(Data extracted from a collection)
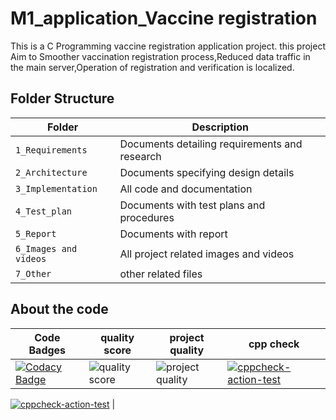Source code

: # M1_application_Vaccine registration
This is a C Programming vaccine registration application project. this project  Aim to Smoother vaccination registration process,Reduced data traffic in the main server,Operation of registration and verification is localized.

## Folder Structure
|Folder             | Description |
|-------------------| -----------------------------------------|
| `1_Requirements`   | Documents detailing requirements and research|
| `2_Architecture`         | Documents specifying design details|
| `3_Implementation` | All code and documentation|
| `4_Test_plan`      | Documents with test plans and procedures|
| `5_Report`| Documents with report|
| `6_Images and videos`|All project related images and videos|
| `7_Other`| other related files|


## About the code
  | Code Badges  |    quality score  |   project quality | cpp check|
 |--|--|--|--|
 | [![Codacy Badge](https://app.codacy.com/project/badge/Grade/6d21b22934e04538b8cc874aae377644)](https://www.codacy.com/gh/premalathabt/M1_application_Vaccineregist/dashboard?utm_source=github.com&amp;utm_medium=referral&amp;utm_content=premalathabt/M1_application_Vaccineregist&amp;utm_campaign=Badge_Grade)| ![quality score](https://api.codiga.io/project/29962/score/svg)|![project quality](https://api.codiga.io/project/29962/status/svg) | [![cppcheck-action-test](https://github.com/premalathabt/M1_application_Vaccineregist/actions/workflows/Cppcheck.yml/badge.svg)](https://github.com/premalathabt/M1_application_Vaccineregist/actions/workflows/Cppcheck.yml) |
 
[![cppcheck-action-test](https://github.com/premalathabt/M1_application_Vaccineregist/actions/workflows/Cppcheck.yml/badge.svg)](https://github.com/premalathabt/M1_application_Vaccineregist/actions/workflows/Cppcheck.yml) |

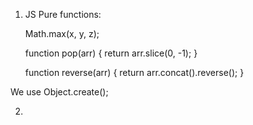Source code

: 1. JS Pure functions: 

    Math.max(x, y, z);

    function pop(arr) {
        return arr.slice(0, -1);
    }

    function reverse(arr) {
        return arr.concat().reverse();
    }

We use Object.create();

2. 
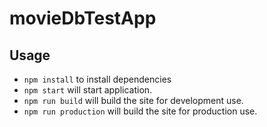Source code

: # movieDbTestApp

## Usage

- `npm install` to install dependencies
- `npm start` will start application.
- `npm run build` will build the site for development use.
- `npm run production` will build the site for production use.
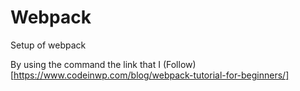 # Webpack
Setup of webpack

By using the command the link that I (Follow)[https://www.codeinwp.com/blog/webpack-tutorial-for-beginners/]
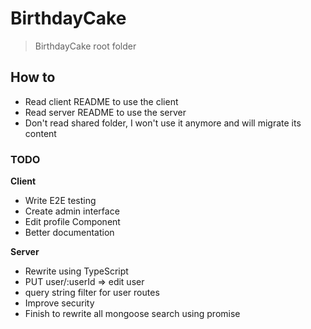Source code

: # BirthdayCake

> BirthdayCake root folder

## How to
* Read client README to use the client
* Read server README to use the server
* Don't read shared folder, I won't use it anymore and will migrate its content

### TODO

**Client**
* Write E2E testing
* Create admin interface
* Edit profile Component
* Better documentation

**Server**
* Rewrite using TypeScript
* PUT user/:userId => edit user
* query string filter for user routes
* Improve security
* Finish to rewrite all mongoose search using promise
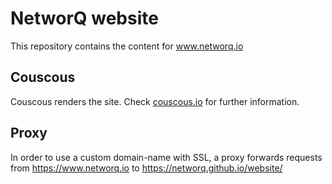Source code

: NetworQ website
===============

This repository contains the content for www.networq.io

## Couscous

Couscous renders the site. Check [couscous.io](http://couscous.io) for further information.

## Proxy

In order to use a custom domain-name with SSL, a proxy forwards requests from https://www.networq.io to https://networq.github.io/website/

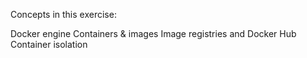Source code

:Concepts in this exercise:

Docker engine
Containers & images
Image registries and Docker Hub
Container isolation
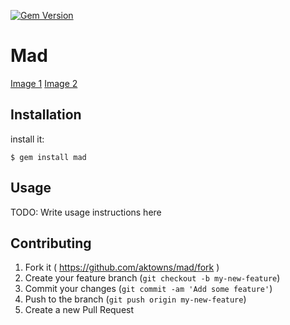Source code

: [![Gem Version](https://badge.fury.io/rb/mad.svg)](http://badge.fury.io/rb/mad)

# Mad

[Image 1](images/1.png)
[Image 2](images/2.png)

## Installation

install it:

    $ gem install mad

## Usage

TODO: Write usage instructions here

## Contributing

1. Fork it ( https://github.com/aktowns/mad/fork )
2. Create your feature branch (`git checkout -b my-new-feature`)
3. Commit your changes (`git commit -am 'Add some feature'`)
4. Push to the branch (`git push origin my-new-feature`)
5. Create a new Pull Request
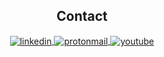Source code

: <h2 align="center">Contact</h2>
<div>
  <p align="center">
    <a href="https://linkedin.com/in/lucaslricci" target="_blank">
      <img align="center" src="https://img.shields.io/badge/-lucasricci-05122A?style=for-the-badge&logo=linkedin" alt="linkedin" />
    </a>
    <a href="mailto:llricci@protonmail.com" target="_blank">
      <img align="center" src="https://img.shields.io/badge/-lucasricci-05122A?style=for-the-badge&logo=protonmail&logoColor=white" alt="protonmail" />
    </a>
    <a href="https://youtube.com/@lucasricci" target="_blank">
      <img align="center" src="https://img.shields.io/badge/-lucasricci-05122A?style=for-the-badge&logo=youtube" alt="youtube" />
    </a>
  </p>
</div>
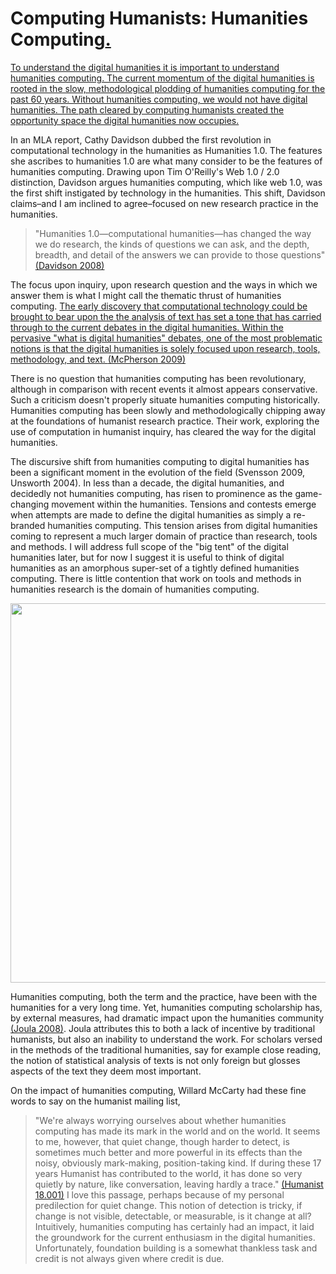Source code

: # Computing Humanists: Humanities Computing<a href="/mcburton/writing/blob/master/chapter-one/README.markdown#hc-intro" name="hc-intro" >.</a>

<a href="/mcburton/writing/blob/master/chapter-one/README.markdown#hc-intro" name="hc-intro" >
To understand the digital humanities it is important to understand humanities computing. The current momentum of the digital humanities is rooted in the slow, methodological plodding of humanities computing for the past 60 years. Without humanities computing, we would not have digital humanities. The path cleared by computing humanists created the opportunity space the digital humanities now occupies.</a>

In an MLA report, Cathy Davidson dubbed the first revolution in computational technology in the humanities as Humanities 1.0. The features she ascribes to humanities 1.0 are what many consider to be the features of humanities computing. Drawing upon Tim O'Reilly's Web 1.0 / 2.0 distinction, Davidson argues humanities computing, which like web 1.0, was the first shift instigated by technology in the humanities. This shift, Davidson claims–and I am inclined to agree–focused on new research practice in the humanities. 

>"Humanities 1.0—computational humanities—has changed the way we do research, the kinds of questions we can ask, and the depth, breadth, and detail of the answers we can provide to those questions" [(Davidson 2008)](http://www.mlajournals.org/doi/abs/10.1632/pmla.2008.123.3.707)

The focus upon inquiry, upon research question and the ways in which we answer them is what I might call the thematic thrust of humanities computing. <a name="HC-conservatism" href="Tools.markdown#HC-conservatism">
The early discovery that computational technology could be brought to bear upon the the analysis of text has set a tone that has carried through to the current debates in the digital humanities. Within the pervasive "what is digital humanities" debates, one of the most problematic notions is that the digital humanities is solely focused upon research, tools, methodology, and text. [(McPherson 2009)](http://muse.jhu.edu/journals/cj/summary/v048/48.2.mcpherson.html)</a>

There is no question that humanities computing has been revolutionary, although in comparison with recent events it almost appears conservative. Such a criticism doesn't properly situate humanities computing historically. Humanities computing has been slowly and methodologically chipping away at the foundations of humanist research practice. Their work, exploring the use of computation in humanist inquiry, has cleared the way for the digital humanities.

The discursive shift from humanities computing to digital humanities has been a significant moment in the evolution of the field (Svensson 2009, Unsworth 2004). In less than a decade, the digital humanities, and decidedly not humanities computing, has risen to prominence as the game-changing movement within the humanities. Tensions and contests emerge when attempts are made to define the digital humanities as simply a re-branded humanities computing. This tension arises from digital humanities coming to represent a much larger domain of practice than research, tools and methods. I will address full scope of the "big tent" of the digital humanities later, but for now I suggest it is useful to think of digital humanities as an amorphous super-set of a tightly defined humanities computing. There is little contention that work on tools and methods in humanities research is the domain of humanities computing. 

<img src="/mcburton/writing/raw/master/chapter-one/HCtoDHtoH.png" width="618" height="607"/>

Humanities computing, both the term and the practice, have been with the humanities for a very long time. Yet, humanities computing scholarship has, by external measures, had dramatic impact upon the humanities community [(Joula 2008)](http://llc.oxfordjournals.org/content/23/1/73.abstract). Joula attributes this to both a lack of incentive by traditional humanists, but also an inability to understand the work. For scholars versed in the methods of the traditional humanities, say for example close reading, the notion of statistical analysis of texts is not only foreign but glosses aspects of the text they deem most important.

On the impact of humanities computing, Willard McCarty had these fine words to say on the humanist mailing list,

>"We're always worrying ourselves about whether humanities computing has made its mark in the world and on the world. It seems to me, however, that quiet change, though harder to detect, is sometimes much better and more powerful in its effects than the noisy, obviously mark-making, position-taking kind. If during these 17 years Humanist has contributed to the world, it has done so very quietly by nature, like conversation, leaving hardly a trace." [(Humanist 18.001)](http://www.digitalhumanities.org/humanist/Archives/Virginia/v18/0000.html)
I love this passage, perhaps because of my personal predilection for quiet change. This notion of detection is tricky, if change is not visible, detectable, or measurable, is it change at all? Intuitively, humanities computing has certainly had an impact, it laid the groundwork for the current enthusiasm in the digital humanities. Unfortunately, foundation building is a somewhat thankless task and credit is not always given where credit is due.

<!-- The humanities, which is celebrated by some as open to all methods and ideologies, should embrace, but also critically situate these "harder" methods and tools. Recent efforts like the [Praxis Program at the UVA Scholars Lab](http://praxis.scholarslab.org/) or books like the Oxford Companion to the Digital Humanities have begun to help alleviate the alien-ness of these methods. As I will explore further, the questions of skills is a hotly debated topic, in part due to the porous boundary between humanities computing and the digital humanities. Specifically, the question of "should digital humanists know how to code" is a focal point of tension between the digital humanities and humanities computing. -->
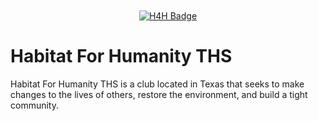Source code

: <div id="banner" align="center">
  <br>
  <br>
  <a href="https://habitat-for-humanity-ths.github.io/">
    <img src="https://img.shields.io/badge/Visit%20Our%20Website-blue?style=for-the-badge&logo=Hugo&logoColor=white" alt="H4H Badge">
  </a>
</div>

# Habitat For Humanity THS
Habitat For Humanity THS is a club located in Texas that seeks to make changes to the lives of others, restore the environment, and build a tight community.
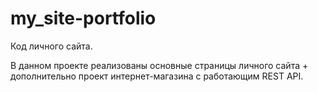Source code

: # my_site-portfolio
Код  личного сайта.

В данном проекте реализованы основные страницы личного сайта + дополнительно проект интернет-магазина с работающим REST API.

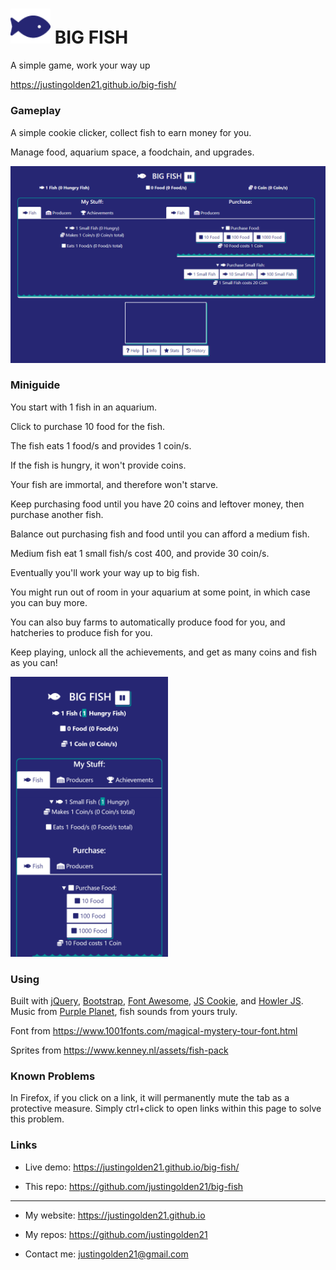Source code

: # <img src="img/fish-blue.png" width="64px"> BIG FISH

A simple game, work your way up

https://justingolden21.github.io/big-fish/

### Gameplay

A simple cookie clicker, collect fish to earn money for you.

Manage food, aquarium space, a foodchain, and upgrades.

<img src="img/screenshot.png">

### Miniguide

You start with 1 fish in an aquarium.

Click to purchase 10 food for the fish.

The fish eats 1 food/s and provides 1 coin/s.

If the fish is hungry, it won't provide coins.

Your fish are immortal, and therefore won't starve.

Keep purchasing food until you have 20 coins and leftover money, then purchase another fish.

Balance out purchasing fish and food until you can afford a medium fish.

Medium fish eat 1 small fish/s cost 400, and provide 30 coin/s.

Eventually you'll work your way up to big fish.

You might run out of room in your aquarium at some point, in which case you can buy more.

You can also buy farms to automatically produce food for you, and hatcheries to produce fish for you.

Keep playing, unlock all the achievements, and get as many coins and fish as you can!

<img src="img/screenshot-mobile.png" width="50%">

### Using

Built with [jQuery](http://jquery.com/), [Bootstrap](https://getbootstrap.com/), [Font Awesome](http://fontawesome.com), [JS Cookie](https://github.com/js-cookie/js-cookie), and [Howler JS](https://howlerjs.com/). Music from [Purple Planet](https://www.purple-planet.com/), fish sounds from yours truly.

Font from https://www.1001fonts.com/magical-mystery-tour-font.html

Sprites from https://www.kenney.nl/assets/fish-pack

### Known Problems

In Firefox, if you click on a link, it will permanently mute the tab as a protective measure. Simply ctrl+click to open links within this page to solve this problem.

### Links

- Live demo: https://justingolden21.github.io/big-fish/

- This repo: https://github.com/justingolden21/big-fish

<hr>

- My website: https://justingolden21.github.io

- My repos: https://github.com/justingolden21

- Contact me: justingolden21@gmail.com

_Instructions to follow_
Work through the entries, filtering for the string "chapter", and copy each line that holds it.

_Answer for the task_
: # Computing Humanists: Humanities Computing<a href="/mcburton/writing/blob/master/chapter-one/README.markdown#hc-intro" name="hc-intro" >.</a>
<a href="/mcburton/writing/blob/master/chapter-one/README.markdown#hc-intro" name="hc-intro" >
<img src="/mcburton/writing/raw/master/chapter-one/HCtoDHtoH.png" width="618" height="607"/>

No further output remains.